Records for this task Start Marker

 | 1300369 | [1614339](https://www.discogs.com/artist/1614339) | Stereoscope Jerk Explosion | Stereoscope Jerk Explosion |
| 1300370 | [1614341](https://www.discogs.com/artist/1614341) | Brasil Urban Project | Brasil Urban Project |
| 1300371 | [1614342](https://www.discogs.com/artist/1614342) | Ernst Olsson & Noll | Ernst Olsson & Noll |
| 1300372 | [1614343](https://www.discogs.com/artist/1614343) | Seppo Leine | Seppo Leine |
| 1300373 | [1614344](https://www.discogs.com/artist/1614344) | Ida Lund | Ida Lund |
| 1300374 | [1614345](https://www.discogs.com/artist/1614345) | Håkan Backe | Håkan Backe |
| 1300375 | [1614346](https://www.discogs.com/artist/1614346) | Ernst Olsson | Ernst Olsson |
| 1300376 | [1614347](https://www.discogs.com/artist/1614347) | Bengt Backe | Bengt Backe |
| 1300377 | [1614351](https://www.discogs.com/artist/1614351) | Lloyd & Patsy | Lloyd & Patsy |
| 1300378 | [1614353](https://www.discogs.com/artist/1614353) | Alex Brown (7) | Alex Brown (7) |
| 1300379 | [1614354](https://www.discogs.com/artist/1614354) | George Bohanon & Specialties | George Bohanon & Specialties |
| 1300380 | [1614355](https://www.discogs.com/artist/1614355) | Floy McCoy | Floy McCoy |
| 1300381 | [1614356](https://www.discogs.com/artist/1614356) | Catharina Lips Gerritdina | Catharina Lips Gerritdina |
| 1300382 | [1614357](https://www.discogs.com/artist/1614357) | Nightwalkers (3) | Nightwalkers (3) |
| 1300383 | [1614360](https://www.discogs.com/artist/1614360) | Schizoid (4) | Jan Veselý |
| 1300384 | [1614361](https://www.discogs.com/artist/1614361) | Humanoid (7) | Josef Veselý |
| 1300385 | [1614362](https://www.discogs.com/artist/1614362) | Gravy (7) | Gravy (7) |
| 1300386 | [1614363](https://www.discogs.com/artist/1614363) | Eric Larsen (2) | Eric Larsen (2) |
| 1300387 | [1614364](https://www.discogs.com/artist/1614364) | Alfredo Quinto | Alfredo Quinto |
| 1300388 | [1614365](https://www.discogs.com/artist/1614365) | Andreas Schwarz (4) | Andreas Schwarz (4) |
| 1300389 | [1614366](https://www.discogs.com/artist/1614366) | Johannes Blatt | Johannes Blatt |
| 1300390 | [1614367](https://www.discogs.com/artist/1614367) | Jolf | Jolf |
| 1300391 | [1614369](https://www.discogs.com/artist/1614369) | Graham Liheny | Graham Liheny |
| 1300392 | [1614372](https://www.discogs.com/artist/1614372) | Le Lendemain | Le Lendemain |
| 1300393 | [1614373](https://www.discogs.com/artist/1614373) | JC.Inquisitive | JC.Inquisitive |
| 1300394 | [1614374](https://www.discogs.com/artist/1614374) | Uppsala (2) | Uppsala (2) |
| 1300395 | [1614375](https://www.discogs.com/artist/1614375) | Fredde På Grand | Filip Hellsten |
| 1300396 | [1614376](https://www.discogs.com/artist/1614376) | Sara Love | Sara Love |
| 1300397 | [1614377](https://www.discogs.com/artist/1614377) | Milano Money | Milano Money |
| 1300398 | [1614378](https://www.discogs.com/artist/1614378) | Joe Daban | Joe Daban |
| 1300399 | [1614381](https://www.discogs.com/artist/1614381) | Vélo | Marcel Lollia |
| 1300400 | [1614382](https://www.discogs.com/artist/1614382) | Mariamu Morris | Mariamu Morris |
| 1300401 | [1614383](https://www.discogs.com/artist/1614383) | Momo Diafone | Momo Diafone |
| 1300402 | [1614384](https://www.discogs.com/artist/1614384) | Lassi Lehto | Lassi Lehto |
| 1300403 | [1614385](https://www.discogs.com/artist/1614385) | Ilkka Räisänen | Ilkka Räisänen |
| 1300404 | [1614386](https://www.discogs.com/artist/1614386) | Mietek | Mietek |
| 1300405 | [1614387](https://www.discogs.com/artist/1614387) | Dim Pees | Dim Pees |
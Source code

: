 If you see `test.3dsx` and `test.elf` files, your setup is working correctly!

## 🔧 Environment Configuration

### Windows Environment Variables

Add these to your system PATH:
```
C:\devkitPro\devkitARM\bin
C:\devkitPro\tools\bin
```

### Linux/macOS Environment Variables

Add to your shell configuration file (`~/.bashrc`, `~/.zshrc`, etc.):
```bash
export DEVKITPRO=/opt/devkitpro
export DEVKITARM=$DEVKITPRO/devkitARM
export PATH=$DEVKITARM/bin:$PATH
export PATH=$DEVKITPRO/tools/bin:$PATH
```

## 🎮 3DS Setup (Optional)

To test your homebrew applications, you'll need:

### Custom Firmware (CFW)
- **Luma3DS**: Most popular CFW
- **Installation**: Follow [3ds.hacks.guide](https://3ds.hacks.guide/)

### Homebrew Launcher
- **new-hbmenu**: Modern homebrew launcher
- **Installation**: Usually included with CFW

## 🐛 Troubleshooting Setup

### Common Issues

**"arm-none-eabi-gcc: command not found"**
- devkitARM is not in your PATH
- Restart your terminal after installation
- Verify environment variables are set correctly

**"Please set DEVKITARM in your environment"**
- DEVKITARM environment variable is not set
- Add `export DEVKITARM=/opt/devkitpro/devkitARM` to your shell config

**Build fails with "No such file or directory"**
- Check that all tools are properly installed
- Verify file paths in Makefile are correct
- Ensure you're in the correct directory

Records for this task End Marker
Records for this task Start Marker

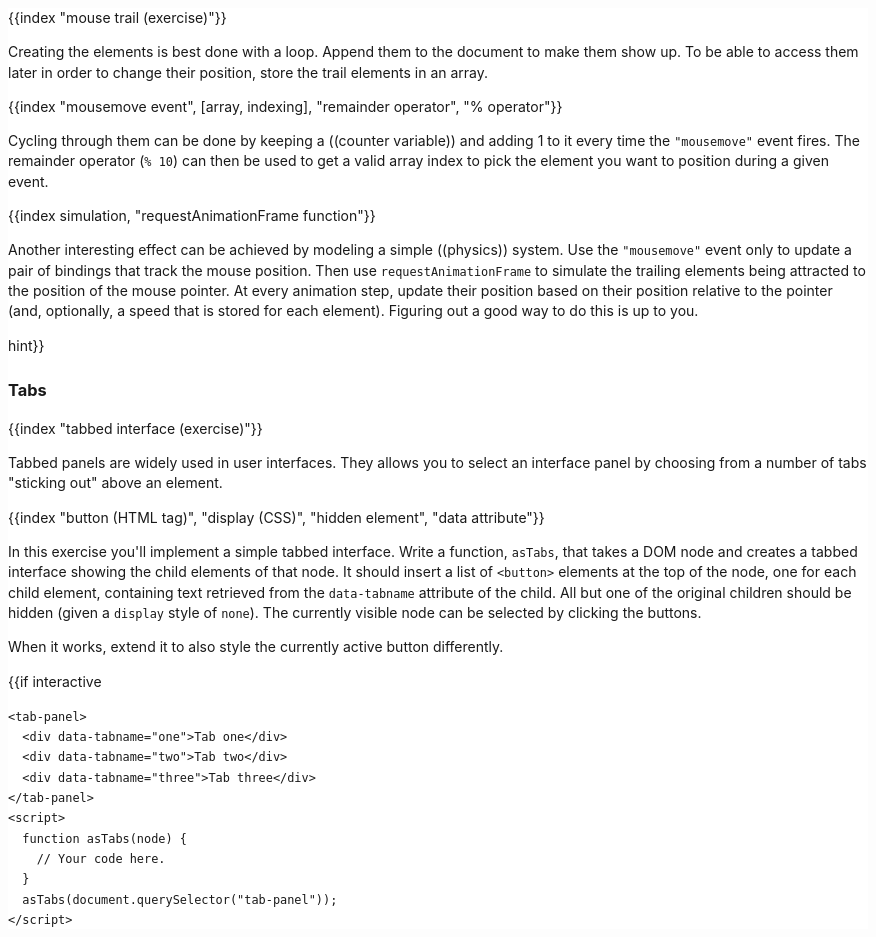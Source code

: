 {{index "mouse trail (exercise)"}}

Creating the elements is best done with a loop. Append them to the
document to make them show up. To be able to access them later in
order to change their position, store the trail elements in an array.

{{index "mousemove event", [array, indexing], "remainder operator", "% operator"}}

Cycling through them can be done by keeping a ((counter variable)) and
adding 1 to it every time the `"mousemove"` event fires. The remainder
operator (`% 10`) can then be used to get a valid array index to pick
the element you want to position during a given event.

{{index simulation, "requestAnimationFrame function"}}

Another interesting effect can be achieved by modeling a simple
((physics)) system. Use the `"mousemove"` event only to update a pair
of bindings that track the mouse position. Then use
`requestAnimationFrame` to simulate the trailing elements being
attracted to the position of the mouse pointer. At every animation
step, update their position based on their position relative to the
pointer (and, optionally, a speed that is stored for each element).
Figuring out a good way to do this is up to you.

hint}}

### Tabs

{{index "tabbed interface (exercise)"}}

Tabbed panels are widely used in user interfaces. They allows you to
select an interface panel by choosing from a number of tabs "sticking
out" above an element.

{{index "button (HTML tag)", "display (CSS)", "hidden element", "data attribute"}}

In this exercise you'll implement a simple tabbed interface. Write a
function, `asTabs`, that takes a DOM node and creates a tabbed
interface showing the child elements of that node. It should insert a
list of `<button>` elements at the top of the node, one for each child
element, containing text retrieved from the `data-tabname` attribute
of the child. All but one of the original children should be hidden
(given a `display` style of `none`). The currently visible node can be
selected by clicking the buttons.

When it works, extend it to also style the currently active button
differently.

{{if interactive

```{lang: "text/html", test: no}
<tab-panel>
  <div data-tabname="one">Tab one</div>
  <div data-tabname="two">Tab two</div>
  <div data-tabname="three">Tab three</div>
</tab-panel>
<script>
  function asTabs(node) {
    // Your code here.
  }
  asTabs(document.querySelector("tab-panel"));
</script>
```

Records for this task End Marker

Task brief
From the records above, copy out the line with "Add to your", the line with "## 🎮 3DS Setup (Optional)", and every line between them, word for word.

Written reply
Add to your shell configuration file (`~/.bashrc`, `~/.zshrc`, etc.):
```bash
export DEVKITPRO=/opt/devkitpro
export DEVKITARM=$DEVKITPRO/devkitARM
export PATH=$DEVKITARM/bin:$PATH
export PATH=$DEVKITPRO/tools/bin:$PATH
```

## 🎮 3DS Setup (Optional)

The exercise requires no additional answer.